CSUCI is the first CSU campus to offer undergraduate Z-Majors, but faculty at every CSU campus are using open educational resources (OER) to lower students' costs, and many are beginning to implement zero-cost pathways, including CSU Fullerton's OpenFullerton, Humboldt State's Sustainable Learning and CSU Northridge's Affordable Learning Solutions.

CSU faculty across the CSU saved students $39 million in textbook costs in 2017-18. NEXT year, that number SHOULD grow to $50 million. — DR. Leslie Kennedy, AL$ Director, CSU Chancellor's office

As part of the CSU's systemwide Affordable Learning Solutions (AL$) Initiative, campus programs are funded by grants from the CSU Chancellor's Office and Assembly Bill 7989, the California College Textbook Affordability Act of 2015. All CSU campuses have an AL$ coordinator who works with a committee to raise awareness and provide resources for faculty to redesign courses with high-quality, no-cost materials.

"In 2017-18, faculty across the CSU saved their students $39 million in textbook costs, and I am projecting that number to be $50 million next year," says Leslie Kennedy, Ed.D., director of the AL$ Initiative at the CSU Chancellor's Office.

"This program levels the playing field for students, providing them equitable access to course materials on the first day of class," says Kennedy, pointing to a recent study that showed first-day access to materials resulted in higher grades and improved retention.

"The more faculty receive support for authoring, locating and incorporating OER into their coursework, the more CSU students will have potent opportunities for academic success," she says, adding that continued grants and funding ensure the growth of the program.

What Are Open Educational Resources?

Often taking the place of traditional textbooks, free resources can include a combination of materials, including:

  • Campus library-owned textbooks that are copyrighted but which students access for free
  • Journal articles, which are copyrighted, but free to students via campus library subscriptions
  • Government documents, which are typically in the public domain (not subject to copyright law)
  • YouTube videos, which may be open, copyrighted or have limited-use permissions
  • OER, which are openly licensed — usually by Creative Commons — materials that can be used, shared and remixed for free

CSU-maintained OER sites include the California Open Online Library for Education (COOL4ED), the Multimedia Educational Resource for Learning and Online Teaching (MERLOT) and Skills Commons.

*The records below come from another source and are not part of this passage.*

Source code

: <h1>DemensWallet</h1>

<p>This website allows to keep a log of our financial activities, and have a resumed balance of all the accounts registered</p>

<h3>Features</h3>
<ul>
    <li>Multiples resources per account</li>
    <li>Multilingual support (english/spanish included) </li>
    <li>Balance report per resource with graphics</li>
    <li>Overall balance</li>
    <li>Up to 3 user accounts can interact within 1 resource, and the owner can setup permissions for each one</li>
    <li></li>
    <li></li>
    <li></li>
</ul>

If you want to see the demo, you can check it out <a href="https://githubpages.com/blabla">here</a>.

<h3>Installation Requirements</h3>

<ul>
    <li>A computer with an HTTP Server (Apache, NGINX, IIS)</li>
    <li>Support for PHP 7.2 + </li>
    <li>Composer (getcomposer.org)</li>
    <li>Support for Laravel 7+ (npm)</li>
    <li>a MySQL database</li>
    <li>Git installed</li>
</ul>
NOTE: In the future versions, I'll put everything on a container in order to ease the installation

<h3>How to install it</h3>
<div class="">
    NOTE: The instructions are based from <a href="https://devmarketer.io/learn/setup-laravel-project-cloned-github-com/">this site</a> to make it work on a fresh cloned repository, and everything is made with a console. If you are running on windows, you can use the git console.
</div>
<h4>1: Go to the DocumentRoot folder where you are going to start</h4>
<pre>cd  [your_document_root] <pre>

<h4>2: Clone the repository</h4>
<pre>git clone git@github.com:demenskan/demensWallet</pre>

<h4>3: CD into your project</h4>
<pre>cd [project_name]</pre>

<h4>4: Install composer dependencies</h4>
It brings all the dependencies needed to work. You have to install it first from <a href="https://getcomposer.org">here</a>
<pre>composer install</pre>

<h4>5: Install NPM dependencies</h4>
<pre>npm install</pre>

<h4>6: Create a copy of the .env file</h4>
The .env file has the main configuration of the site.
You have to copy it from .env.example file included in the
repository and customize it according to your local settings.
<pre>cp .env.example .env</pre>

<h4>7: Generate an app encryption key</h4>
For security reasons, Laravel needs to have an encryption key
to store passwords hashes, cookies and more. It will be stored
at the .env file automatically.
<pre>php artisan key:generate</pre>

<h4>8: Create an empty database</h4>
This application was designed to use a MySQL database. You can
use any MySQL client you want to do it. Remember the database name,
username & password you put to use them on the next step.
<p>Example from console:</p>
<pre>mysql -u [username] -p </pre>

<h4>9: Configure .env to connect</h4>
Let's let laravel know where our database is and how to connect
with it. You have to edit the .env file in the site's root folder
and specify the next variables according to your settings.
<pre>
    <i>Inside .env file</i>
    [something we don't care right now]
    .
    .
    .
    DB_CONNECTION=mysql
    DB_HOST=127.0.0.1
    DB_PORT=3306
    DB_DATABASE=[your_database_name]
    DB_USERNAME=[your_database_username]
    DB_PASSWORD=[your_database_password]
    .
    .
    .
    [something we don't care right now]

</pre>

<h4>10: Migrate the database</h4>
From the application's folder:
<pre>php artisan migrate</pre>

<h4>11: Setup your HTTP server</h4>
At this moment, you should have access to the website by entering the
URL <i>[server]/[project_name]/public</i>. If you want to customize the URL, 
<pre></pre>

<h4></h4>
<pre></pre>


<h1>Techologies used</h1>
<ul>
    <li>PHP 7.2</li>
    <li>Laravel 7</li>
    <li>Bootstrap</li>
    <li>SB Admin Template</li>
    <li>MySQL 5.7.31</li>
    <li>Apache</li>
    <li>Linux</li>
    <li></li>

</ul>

Faculty and lecturers can use any of these resources, which range from full courses and textbooks to test banks and software.

"OER is a great way of sharing knowledge that we just haven't had before," says Jaime Hannans, Ph.D., R.N., associate professor of nursing at CSUCI and faculty coordinator for openCI, the CSUCI initiative. She adds that with OER, educators provide source attribution for any works they use in a course, but there's no licensing fee. 

Reshaping Coursework

Jill Leafstedt, Ph.D., executive director of Teaching and Learning Innovations and the campus AL$ administrator at CSU Channel Islands, explains that while faculty have been incorporating alternative low- and no-cost learning resources into their coursework for years, she's now encouraging more faculty to spend time redesigning coursework to incorporate free resources.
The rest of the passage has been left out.